Who can contribute to a stakeholder pension?

To have a stakeholder pension you must be under 75 and a resident in the UK, or a Crown servant or the spouse or registered civil partner of a Crown servant.
In most cases, you can pay into a stakeholder pension if you are employed, a fixed contract worker, self-employed, not working or taking a career break. You can also open a stakeholder on behalf of a child.

How much can I contribute to a stakeholder pension?

The minimum contribution which can be made to a stakeholder pension is £20 gross a month. You can pay in contributions on a regular basis or make occasional lump sum payments and increase these at any time.

What are the costs of a stakeholder pension?

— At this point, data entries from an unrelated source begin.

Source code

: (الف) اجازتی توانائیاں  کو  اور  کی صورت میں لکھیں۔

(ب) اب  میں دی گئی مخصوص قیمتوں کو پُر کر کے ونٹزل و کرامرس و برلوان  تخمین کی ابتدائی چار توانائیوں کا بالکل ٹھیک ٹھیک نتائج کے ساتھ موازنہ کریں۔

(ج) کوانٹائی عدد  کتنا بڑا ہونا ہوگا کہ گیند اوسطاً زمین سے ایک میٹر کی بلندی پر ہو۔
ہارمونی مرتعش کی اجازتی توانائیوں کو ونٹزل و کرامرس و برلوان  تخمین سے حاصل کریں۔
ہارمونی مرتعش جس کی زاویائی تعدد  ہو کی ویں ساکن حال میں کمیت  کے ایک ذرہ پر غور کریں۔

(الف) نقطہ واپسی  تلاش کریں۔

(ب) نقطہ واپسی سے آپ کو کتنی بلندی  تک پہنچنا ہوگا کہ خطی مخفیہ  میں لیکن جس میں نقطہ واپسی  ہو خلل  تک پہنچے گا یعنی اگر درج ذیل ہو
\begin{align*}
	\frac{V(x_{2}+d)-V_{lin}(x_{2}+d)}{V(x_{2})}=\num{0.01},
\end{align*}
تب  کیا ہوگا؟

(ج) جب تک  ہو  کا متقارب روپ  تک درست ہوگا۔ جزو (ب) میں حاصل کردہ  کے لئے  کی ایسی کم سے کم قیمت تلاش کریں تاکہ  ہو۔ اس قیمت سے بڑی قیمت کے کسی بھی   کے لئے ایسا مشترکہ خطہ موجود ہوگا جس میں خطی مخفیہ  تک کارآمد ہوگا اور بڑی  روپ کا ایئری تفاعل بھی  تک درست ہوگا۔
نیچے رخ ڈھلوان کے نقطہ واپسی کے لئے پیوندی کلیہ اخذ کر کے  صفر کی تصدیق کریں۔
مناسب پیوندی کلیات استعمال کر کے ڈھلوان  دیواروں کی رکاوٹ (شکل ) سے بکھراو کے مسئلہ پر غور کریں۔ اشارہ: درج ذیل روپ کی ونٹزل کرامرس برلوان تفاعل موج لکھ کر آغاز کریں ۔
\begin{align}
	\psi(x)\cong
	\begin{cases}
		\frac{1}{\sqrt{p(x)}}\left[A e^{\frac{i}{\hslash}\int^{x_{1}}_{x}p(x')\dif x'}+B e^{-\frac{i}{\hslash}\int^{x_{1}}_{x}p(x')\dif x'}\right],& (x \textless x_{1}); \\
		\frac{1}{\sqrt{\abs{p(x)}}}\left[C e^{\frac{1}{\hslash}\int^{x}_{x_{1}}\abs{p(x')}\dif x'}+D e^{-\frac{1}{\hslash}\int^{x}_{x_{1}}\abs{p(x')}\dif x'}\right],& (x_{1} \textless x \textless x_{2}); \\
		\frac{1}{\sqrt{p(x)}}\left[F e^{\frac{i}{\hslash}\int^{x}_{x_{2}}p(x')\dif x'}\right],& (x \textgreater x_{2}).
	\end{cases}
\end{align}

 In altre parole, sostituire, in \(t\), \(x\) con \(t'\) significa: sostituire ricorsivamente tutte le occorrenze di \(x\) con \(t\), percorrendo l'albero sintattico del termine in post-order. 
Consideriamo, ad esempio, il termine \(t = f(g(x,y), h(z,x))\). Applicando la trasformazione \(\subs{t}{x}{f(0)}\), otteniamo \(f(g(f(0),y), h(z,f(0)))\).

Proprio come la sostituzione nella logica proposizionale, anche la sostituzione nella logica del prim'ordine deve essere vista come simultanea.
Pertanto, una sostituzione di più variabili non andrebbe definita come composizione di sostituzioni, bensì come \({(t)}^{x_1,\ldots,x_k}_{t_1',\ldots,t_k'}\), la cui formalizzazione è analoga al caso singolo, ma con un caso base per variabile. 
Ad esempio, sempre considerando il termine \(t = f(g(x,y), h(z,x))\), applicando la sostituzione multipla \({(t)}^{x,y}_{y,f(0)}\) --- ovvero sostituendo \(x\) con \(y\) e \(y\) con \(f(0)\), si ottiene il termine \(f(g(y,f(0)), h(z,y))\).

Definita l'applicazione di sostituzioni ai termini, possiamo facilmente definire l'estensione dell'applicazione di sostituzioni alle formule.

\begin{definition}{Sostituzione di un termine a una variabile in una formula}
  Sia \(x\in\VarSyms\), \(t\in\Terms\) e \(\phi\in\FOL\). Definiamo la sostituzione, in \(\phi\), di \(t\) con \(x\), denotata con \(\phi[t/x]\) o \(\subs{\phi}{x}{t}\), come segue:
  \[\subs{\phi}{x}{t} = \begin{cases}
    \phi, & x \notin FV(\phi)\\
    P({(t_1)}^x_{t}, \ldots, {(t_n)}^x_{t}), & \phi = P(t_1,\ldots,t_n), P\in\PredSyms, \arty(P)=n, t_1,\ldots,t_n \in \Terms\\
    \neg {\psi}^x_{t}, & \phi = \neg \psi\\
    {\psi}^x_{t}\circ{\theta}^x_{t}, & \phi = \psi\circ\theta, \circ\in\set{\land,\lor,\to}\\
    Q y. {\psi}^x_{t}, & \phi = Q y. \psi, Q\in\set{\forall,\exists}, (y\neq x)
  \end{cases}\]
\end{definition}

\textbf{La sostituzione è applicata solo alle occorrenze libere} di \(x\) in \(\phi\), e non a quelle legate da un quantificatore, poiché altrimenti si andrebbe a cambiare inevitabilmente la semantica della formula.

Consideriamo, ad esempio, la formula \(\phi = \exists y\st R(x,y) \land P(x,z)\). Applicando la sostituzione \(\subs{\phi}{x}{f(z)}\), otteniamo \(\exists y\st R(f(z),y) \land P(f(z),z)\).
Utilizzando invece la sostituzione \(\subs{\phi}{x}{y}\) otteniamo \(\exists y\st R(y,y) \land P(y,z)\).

Only one charge can be made against a stakeholder pension - the Annual Management Charge (AMC).

The AMC covers the administration and management of the plan. For the first ten years of the contract, the AMC cannot exceed 1.5 per cent per annum of the fund value. From ten years onwards, the AMC limit falls to 1per cent per annum.

What can a stakeholder pension invest in?

Stakeholder pensions can invest in the unit-linked pension funds offered by the insurance company of your choice. Typically a stakeholder pension provider will offer around a dozen funds to choose from, although some, such as Legal & General offer over 50. Some providers also offer  funds from external fund managers.

The range of funds typically covers the following fund types:

  • Risk-based managed funds, e.g. cautious, balanced
  • UK and overseas equity funds
  •  Index tracker funds
  •  Cash funds
  •  Gilt and fixed interest (bond) funds

What if I don't know what investment fund to select?

Stakeholder pension providers must offer a ‘default’ fund for investors who do not wish to make investment decisions. The default fund should be subject to ‘lifestyling,’ which means that during the years leading up to retirement, the fund will gradually be shifted into less volatile investments, such as bonds and cash, thereby providing greater security as you approach retirement.Are

therany charges for changing my investment choice or contribution level

You can switch between the investment funds of your provider at any time, without cost. There are also no penalties for stopping, or reducing contributions, and you can transfer to another stakeholder provider without charge at any time.

What happens to my stakeholder when I die?

The full value of your stakeholder pension will normally be used to provide a cash lump sum for your dependants, unless part of it has to be used to buy a pension for your spouse or registered civil partner.

This could happen if you have a separate fund called a ‘protected rights’ fund because you've contracted out of the State Second Pension (formerly known as Serps).

If you have no dependants, the fund will be paid to your estate.

When can I take the benefits from my stakeholder pension?

You can take your stakeholder pension benefits any time between age 50 and 75, even if you're still working. From 6 April 2010, however, the minimum age at which you can normally start taking your pension will rise from age 50 to 55.

How can I take the benefits from my stakeholder pension?

At your selected pension date you will have a number of options:

  • use your entire stakeholder pension fund to buy an annuity which will give you a regular taxable income for life;
  • take up to 25 per cent of your fund as a tax-free cash lump sum, and using the balance to provide a (reduced) taxable pension for life, via an annuity;
  • give up part of your pension, to provide a taxable pension for your spouse, registered civil partner or other dependant after you die;
  •  choose whether you want your pension to remain level throughout your life or to increase automatically each year (known as escalation);
  • delay the purchase of an annuity, but still take up to 25 per cent tax free cash and a taxable income (if you want) via an Unsecured Pension, while leaving the balance of your fund invested in the stockmarket.